About a dozen giant, inflatable red-and-black “bunkers” sat in the center of the court, which players ducked and hid behind as they strategically sniped their nemeses. The teams battled for as many rounds as possible within the allotted 20-minute window, with the team winning the most being crowned the day’s winner.
First-year Ethan Kim, a mechanical engineering student and captain of his team “Top Gunners,” aimed his blaster at a student whose vest was glowing blue. Normally, Kim would be on the same team as his target, but Wednesday, the team that Top Gunners was supposed to play didn’t show up, so it was a battle of friendly fire.
Kim said he received an email in September that Campus Recreation added laser tag to its official list of extracurriculars this semester and asked his friends if they wanted to join the league with him. He said he played laser tag with friends in his hometown of Auburn, Alabama, and wanted to do the same at GW.
“We had a laser tag place back home, and I would go play with my friends every once in a while,” Kim said. “So I thought it’d be fun to do it here as well.”
He said the seemingly silly game can get intense.
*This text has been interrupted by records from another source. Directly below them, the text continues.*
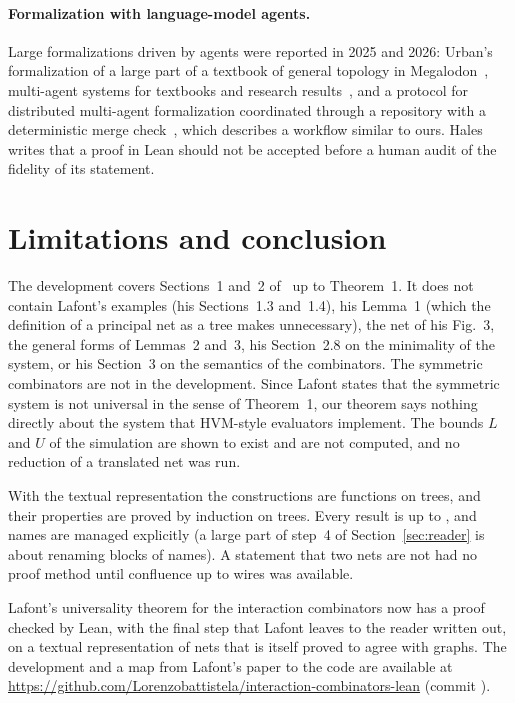 \documentclass[11pt,a4paper]{article}
\newcommand{\Equiv}{\cod{Equiv}}
\begin{document}
\paragraph{Formalization with language-model agents.}
Large formalizations driven by agents were reported in 2025 and 2026: Urban's formalization of
a large part of a textbook of general topology in Megalodon~\cite{urban2026}, multi-agent systems for textbooks and research
results~\cite{rammal2026,leanmarathon2026}, and a protocol for distributed multi-agent
formalization coordinated through a repository with a deterministic merge
check~\cite{choir2026}, which describes a workflow similar to ours. Hales~\cite{hales2026}
writes that a proof in Lean should not be accepted before a human audit of the fidelity of its
statement.

\section{Limitations and conclusion}
\label{sec:limits}

The development covers Sections~1 and~2 of~\cite{lafont1997} up to Theorem~1. It does not
contain Lafont's examples (his Sections~1.3 and~1.4), his Lemma~1 (which the definition of a
principal net as a tree makes unnecessary), the net of his Fig.~3, the general forms of
Lemmas~2 and~3, his Section~2.8 on the minimality of the system, or his Section~3 on the
semantics of the combinators. The
symmetric combinators are not in the development. Since Lafont states that the symmetric system
is not universal in the sense of Theorem~1, our theorem says nothing directly about the system
that HVM-style evaluators implement. The bounds $L$ and $U$ of the simulation are shown to
exist and are not computed, and no reduction of a translated net was run.

With the textual representation the constructions are functions on trees, and their properties
are proved by induction on trees. Every result is up to \Equiv{}, and names are managed
explicitly (a large part of step~4 of Section~\ref{sec:reader} is about renaming blocks of
names). A statement that two nets are not \Equiv{} had no proof method until confluence up to
wires was available.

Lafont's universality theorem for the interaction combinators now has a proof checked by Lean,
with the final step that Lafont leaves to the reader written out, on a textual
representation of nets that is itself proved to agree with graphs. The development and a map
from Lafont's paper to the code are available at
\url{https://github.com/Lorenzobattistela/interaction-combinators-lean} (commit ).



\end{document}
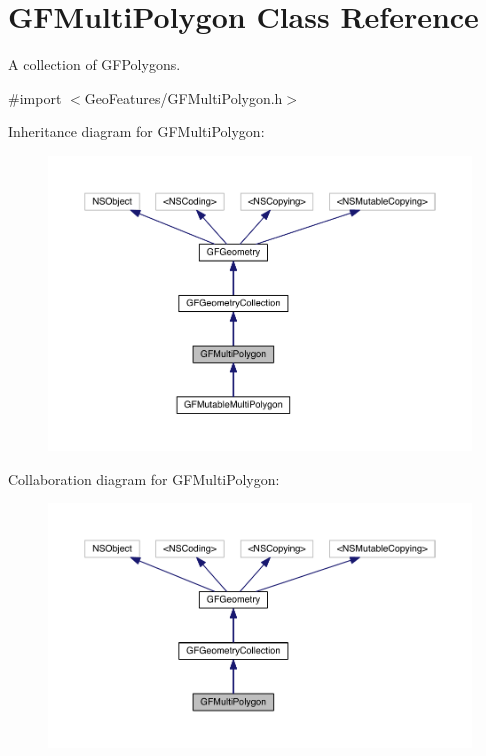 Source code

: \hypertarget{interface_g_f_multi_polygon}{}\section{G\+F\+Multi\+Polygon Class Reference}
\label{interface_g_f_multi_polygon}


A collection of G\+F\+Polygons.  




{\ttfamily \#import $<$Geo\+Features/\+G\+F\+Multi\+Polygon.\+h$>$}



Inheritance diagram for G\+F\+Multi\+Polygon\+:
\nopagebreak
\begin{figure}[H]
\begin{center}
\leavevmode
\includegraphics[width=350pt]{interface_g_f_multi_polygon__inherit__graph}
\end{center}
\end{figure}


Collaboration diagram for G\+F\+Multi\+Polygon\+:
\nopagebreak
\begin{figure}[H]
\begin{center}
\leavevmode
\includegraphics[width=350pt]{interface_g_f_multi_polygon__coll__graph}
\end{center}
\end{figure}

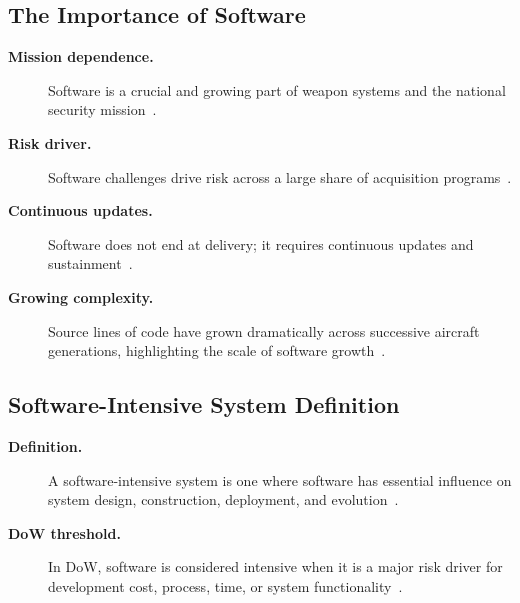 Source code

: \documentclass[../main.tex]{subfiles}
\begin{document}
\subsection{The Importance of Software}
\begin{description}
  \item[\textbf{Mission dependence.}] Software is a crucial and growing part of weapon systems and the national security mission~\autocite{edo-3-4-1-software-acquisition-environment-2025}.
  \item[\textbf{Risk driver.}] Software challenges drive risk across a large share of acquisition programs~\autocite{edo-3-4-1-software-acquisition-environment-2025}.
  \item[\textbf{Continuous updates.}] Software does not end at delivery; it requires continuous updates and sustainment~\autocite{edo-3-4-1-software-acquisition-environment-2025}.
  \item[\textbf{Growing complexity.}] Source lines of code have grown dramatically across successive aircraft generations, highlighting the scale of software growth~\autocite{edo-3-4-1-software-acquisition-environment-2025}.
\end{description}

\subsection{Software-Intensive System Definition}
\begin{description}
  \item[\textbf{Definition.}] A software-intensive system is one where software has essential influence on system design, construction, deployment, and evolution~\autocite{edo-3-4-1-software-acquisition-environment-2025}.
  \item[\textbf{DoW threshold.}] In DoW, software is considered intensive when it is a major risk driver for development cost, process, time, or system functionality~\autocite{edo-3-4-1-software-acquisition-environment-2025}.
\end{description}
\end{document}
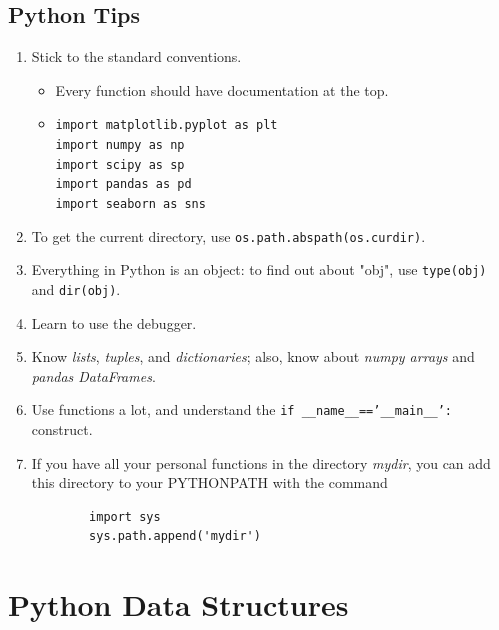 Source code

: \subsection{Python Tips}

\begin{enumerate}
  \item Stick to the standard conventions.
      \begin{itemize}
        \item Every function should have documentation at the top.
        \item \texttt{import matplotlib.pyplot as plt}\\
            \texttt{import numpy as np}\\
            \texttt{import scipy as sp}\\
            \texttt{import pandas as pd}\\
            \texttt{import seaborn as sns}
      \end{itemize}
  \item To get the current directory, use \texttt{os.path.abspath(os.curdir)}.
  \item Everything in Python is an object: to find out about "obj", use \texttt{type(obj)} and \texttt{dir(obj)}.
  \item Learn to use the debugger.
  \item Know \emph{lists}, \emph{tuples}, and \emph{dictionaries}; also, know about \emph{numpy arrays} and \emph{pandas DataFrames}.
  \item Use functions a lot, and understand the \texttt{if \_\_name\_\_=='\_\_main\_\_':} construct.
  \item If you have all your personal functions in the directory \emph{mydir}, you can add this directory to your PYTHONPATH with the command
      \begin{lstlisting}
        import sys
        sys.path.append('mydir')
      \end{lstlisting}
\end{enumerate}

\section{Python Data Structures}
Once, a fellow Top Gunner got overexcited during a game and rushed into the field of play “very aggressively” before running straight into a wall, he said.
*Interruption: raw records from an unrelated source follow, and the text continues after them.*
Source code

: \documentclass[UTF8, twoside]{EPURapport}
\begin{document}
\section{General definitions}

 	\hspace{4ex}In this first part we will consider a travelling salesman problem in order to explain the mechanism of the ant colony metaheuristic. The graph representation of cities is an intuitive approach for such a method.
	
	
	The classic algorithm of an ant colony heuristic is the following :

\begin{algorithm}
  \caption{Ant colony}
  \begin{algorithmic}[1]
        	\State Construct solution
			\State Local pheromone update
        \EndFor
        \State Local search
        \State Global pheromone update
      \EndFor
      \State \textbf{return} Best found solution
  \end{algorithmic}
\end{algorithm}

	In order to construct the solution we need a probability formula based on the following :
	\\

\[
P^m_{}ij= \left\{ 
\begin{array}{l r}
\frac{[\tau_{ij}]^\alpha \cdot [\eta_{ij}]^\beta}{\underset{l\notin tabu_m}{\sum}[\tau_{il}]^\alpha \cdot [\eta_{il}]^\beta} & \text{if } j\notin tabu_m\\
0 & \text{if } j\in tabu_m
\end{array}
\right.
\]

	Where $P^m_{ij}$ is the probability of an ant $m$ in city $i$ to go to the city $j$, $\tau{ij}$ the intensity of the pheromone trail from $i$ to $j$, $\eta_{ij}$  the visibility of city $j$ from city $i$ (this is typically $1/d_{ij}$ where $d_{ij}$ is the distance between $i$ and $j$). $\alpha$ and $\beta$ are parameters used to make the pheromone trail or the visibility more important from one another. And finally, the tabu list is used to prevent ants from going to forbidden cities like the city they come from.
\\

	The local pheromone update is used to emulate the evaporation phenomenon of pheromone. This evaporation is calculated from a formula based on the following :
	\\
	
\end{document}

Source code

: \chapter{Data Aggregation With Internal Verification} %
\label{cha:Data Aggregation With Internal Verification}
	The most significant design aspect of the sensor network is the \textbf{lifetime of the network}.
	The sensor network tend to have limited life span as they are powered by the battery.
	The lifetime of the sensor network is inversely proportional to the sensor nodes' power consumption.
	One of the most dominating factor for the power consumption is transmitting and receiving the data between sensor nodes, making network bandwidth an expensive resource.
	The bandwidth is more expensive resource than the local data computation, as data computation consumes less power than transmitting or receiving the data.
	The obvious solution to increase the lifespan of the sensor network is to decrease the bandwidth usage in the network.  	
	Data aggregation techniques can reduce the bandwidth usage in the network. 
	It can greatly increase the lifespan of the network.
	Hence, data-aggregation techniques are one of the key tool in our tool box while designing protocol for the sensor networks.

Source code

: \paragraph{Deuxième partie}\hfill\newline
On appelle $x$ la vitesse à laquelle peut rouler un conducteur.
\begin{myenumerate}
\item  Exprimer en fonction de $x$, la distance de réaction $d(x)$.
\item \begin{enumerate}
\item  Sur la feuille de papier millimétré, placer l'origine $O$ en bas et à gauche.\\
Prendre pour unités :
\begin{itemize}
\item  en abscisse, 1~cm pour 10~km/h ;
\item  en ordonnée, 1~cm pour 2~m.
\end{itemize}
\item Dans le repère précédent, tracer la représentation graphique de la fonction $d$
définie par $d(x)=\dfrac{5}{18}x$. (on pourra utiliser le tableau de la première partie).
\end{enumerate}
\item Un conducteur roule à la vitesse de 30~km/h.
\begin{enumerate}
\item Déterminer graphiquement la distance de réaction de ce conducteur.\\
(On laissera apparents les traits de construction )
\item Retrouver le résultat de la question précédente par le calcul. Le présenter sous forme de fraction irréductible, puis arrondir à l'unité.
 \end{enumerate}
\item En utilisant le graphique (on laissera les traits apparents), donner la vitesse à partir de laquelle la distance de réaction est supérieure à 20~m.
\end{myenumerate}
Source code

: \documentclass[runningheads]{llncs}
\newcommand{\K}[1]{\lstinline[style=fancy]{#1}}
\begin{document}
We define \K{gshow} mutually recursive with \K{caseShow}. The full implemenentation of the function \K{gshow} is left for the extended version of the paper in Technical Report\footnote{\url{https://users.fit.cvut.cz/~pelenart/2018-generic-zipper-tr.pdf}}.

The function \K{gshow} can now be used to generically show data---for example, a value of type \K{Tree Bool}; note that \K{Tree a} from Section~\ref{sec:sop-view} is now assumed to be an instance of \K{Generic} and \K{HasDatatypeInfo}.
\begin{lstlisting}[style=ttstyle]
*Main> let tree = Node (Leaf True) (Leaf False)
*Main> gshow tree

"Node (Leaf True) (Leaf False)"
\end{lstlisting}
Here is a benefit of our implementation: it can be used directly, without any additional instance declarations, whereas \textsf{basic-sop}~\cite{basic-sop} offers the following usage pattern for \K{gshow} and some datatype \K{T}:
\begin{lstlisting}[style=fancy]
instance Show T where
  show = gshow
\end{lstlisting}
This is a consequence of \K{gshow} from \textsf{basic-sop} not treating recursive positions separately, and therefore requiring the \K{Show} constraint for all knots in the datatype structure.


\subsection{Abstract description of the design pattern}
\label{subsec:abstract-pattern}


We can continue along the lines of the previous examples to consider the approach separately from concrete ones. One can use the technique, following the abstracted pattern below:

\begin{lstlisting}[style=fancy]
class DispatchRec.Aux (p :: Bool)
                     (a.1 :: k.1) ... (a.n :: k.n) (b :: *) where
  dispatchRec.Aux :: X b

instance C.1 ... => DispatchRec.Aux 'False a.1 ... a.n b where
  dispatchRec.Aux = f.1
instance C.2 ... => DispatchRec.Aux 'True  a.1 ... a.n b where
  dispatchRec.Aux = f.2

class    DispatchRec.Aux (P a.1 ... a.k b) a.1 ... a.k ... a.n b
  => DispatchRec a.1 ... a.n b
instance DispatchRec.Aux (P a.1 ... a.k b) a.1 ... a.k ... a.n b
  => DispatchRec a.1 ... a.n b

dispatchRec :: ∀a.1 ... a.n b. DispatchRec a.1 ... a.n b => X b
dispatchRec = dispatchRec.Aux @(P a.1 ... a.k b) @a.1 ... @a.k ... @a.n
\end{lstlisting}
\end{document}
He said another time, an opposing team constructed a detailed strategy with “plays drawn up like a football game” — which, unfortunately for Kim, worked to his rivals’ advantage and sparked losses for Kim and his teammates.
“They had names for all their plays,” Kim said. “It was all very strategic.”
Junior Logan Harris, a political science and finance student and a GW intramural sports supervisor, helps set up and referee laser tag games. Harris said the interim director of intramurals that began at GW at the beginning of the semester decided that the University would implement the laser tag leagues.
He said GW already owned the laser tag equipment from past events like a Senior Week game, and officials figured they should utilize it.
“We had the equipment, but we just never use it,” Harris said. “So I said, ‘Why not have IM laser tag?’”
He said laser tag players take matches as seriously as they would any other intramural sport for one simple reason: They love competition and they hate to lose.
“When the teams show up, the teams get competitive because I’ve realized doing IMs that nobody at GW likes to lose anything,” Harris said. “Once the teams end up losing all their lives, they start to get really strategic.”
He said a team of first-years once beat their opponents in five minutes, conquering six games as the other team collected repeated losses. Harris said the team’s success came from the members’ interest in video games, which taught them to coordinate and shout out calls to their teammates.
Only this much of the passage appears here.